Pirates hijacked a fuel tanker off the coast of Nigeria’s oil-rich delta, taking Pakistani and Nigerian sailors hostage in the latest attack targeting the region, private security officials.
The gunmen boarded the MT Matrix I some 40 nautical miles off the coast of Nigeria’s Bayelsa state early Saturday morning, the officials said, taking a number of the crew hostage. It wasn’t immediately known what happened to the rest of the crew. The officials spoke on condition of anonymity as the Nigerian government was not speaking publicly about the hijacking.
A military spokesman in the delta referred calls for comment on Tuesday to Nigeria’s navy.
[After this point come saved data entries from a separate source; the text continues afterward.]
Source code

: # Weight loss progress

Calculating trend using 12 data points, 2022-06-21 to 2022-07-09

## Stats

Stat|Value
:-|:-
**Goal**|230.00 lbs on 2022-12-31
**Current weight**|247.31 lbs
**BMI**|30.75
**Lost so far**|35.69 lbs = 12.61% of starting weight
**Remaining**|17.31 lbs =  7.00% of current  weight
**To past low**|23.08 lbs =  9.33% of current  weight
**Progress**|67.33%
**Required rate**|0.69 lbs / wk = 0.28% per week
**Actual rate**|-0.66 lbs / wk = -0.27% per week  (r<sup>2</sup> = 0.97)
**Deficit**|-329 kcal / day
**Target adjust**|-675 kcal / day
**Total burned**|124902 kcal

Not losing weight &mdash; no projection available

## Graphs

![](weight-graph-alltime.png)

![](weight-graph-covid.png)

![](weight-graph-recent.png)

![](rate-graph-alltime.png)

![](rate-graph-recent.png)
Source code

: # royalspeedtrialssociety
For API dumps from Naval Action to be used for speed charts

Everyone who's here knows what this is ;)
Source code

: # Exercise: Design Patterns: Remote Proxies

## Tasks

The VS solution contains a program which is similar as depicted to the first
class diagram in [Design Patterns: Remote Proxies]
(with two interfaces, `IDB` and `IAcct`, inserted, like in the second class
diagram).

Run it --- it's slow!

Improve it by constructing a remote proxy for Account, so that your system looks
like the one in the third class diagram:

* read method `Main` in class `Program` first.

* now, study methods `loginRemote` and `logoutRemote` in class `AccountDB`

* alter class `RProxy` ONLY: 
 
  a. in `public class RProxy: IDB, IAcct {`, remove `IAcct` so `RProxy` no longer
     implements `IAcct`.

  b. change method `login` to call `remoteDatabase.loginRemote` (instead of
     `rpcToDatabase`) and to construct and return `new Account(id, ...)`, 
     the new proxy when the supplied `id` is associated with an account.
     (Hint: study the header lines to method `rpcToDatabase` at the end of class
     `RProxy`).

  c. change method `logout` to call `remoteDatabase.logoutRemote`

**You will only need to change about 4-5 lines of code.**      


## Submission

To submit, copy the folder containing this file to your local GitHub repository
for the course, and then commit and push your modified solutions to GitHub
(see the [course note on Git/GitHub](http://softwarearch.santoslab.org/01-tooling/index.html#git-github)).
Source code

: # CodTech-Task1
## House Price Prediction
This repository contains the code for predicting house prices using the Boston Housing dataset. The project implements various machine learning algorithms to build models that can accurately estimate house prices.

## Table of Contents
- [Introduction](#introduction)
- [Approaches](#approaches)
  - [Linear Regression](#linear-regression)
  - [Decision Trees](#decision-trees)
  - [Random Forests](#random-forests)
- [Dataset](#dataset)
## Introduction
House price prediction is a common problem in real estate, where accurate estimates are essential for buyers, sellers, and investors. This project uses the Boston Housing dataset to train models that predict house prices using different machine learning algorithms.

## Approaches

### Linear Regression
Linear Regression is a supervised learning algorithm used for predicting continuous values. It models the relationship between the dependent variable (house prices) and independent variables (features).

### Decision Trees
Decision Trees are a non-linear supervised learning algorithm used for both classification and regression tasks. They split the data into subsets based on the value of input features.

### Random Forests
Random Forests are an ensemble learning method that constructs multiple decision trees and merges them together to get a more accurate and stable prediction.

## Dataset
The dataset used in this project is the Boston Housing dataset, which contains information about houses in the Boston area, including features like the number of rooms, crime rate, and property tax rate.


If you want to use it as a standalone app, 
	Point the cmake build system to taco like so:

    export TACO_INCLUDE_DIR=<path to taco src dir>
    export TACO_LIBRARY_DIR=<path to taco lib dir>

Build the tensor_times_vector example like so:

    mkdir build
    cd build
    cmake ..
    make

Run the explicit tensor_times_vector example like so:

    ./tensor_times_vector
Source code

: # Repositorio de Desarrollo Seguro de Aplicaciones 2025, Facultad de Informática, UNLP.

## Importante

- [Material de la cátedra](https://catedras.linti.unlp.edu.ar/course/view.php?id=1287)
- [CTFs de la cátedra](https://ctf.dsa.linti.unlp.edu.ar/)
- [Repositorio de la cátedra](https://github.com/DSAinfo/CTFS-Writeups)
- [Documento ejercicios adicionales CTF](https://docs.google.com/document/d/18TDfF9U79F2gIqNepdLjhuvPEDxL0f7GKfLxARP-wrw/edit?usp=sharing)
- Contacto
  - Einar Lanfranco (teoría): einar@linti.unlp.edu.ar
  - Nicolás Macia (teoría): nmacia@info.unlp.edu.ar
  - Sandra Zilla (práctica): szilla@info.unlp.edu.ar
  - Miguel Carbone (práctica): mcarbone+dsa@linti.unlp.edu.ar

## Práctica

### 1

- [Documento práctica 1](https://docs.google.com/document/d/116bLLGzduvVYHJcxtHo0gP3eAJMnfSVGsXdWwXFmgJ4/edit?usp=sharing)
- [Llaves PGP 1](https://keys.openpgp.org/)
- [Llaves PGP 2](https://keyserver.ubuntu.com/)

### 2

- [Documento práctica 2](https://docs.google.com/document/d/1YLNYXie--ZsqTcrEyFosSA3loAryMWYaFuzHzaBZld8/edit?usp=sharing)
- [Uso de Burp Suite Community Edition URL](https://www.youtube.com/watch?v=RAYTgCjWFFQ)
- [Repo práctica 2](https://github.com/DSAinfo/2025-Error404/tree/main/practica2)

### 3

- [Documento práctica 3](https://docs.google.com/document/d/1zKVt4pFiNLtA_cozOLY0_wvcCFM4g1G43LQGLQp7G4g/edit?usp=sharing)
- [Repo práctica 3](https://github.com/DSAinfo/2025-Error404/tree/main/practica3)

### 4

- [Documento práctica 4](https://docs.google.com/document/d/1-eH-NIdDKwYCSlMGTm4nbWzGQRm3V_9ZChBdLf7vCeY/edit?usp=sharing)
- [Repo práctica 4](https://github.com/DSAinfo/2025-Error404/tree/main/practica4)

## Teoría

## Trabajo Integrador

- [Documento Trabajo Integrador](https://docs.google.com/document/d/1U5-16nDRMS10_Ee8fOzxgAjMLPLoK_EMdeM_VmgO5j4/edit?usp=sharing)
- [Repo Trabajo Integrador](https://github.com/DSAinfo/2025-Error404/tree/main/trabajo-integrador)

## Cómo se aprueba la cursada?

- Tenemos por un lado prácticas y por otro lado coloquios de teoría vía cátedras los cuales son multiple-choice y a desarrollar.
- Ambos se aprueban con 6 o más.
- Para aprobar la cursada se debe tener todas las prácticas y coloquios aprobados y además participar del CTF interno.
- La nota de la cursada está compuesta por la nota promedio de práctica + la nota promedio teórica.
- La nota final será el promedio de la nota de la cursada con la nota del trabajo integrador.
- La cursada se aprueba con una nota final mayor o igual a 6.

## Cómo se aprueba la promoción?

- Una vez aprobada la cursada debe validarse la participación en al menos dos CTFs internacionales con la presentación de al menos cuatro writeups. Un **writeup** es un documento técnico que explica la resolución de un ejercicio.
Commodore Kabir Aliyu, a navy spokesman, said there had been no report of a hijacking made to officials.
Some shippers in the region don’t report hijackings publicly, out of fears of having their insurance premiums rise.
Telephone numbers for Pakistan’s High Commission in Abuja, Nigeria’s capital, could not be immediately connected on Tuesday.
Nigerian naval authorities listed the ship as one of several allowed to bring subsidised gasoline into the country in May as part of a programme costing the nation billions of dollars a year.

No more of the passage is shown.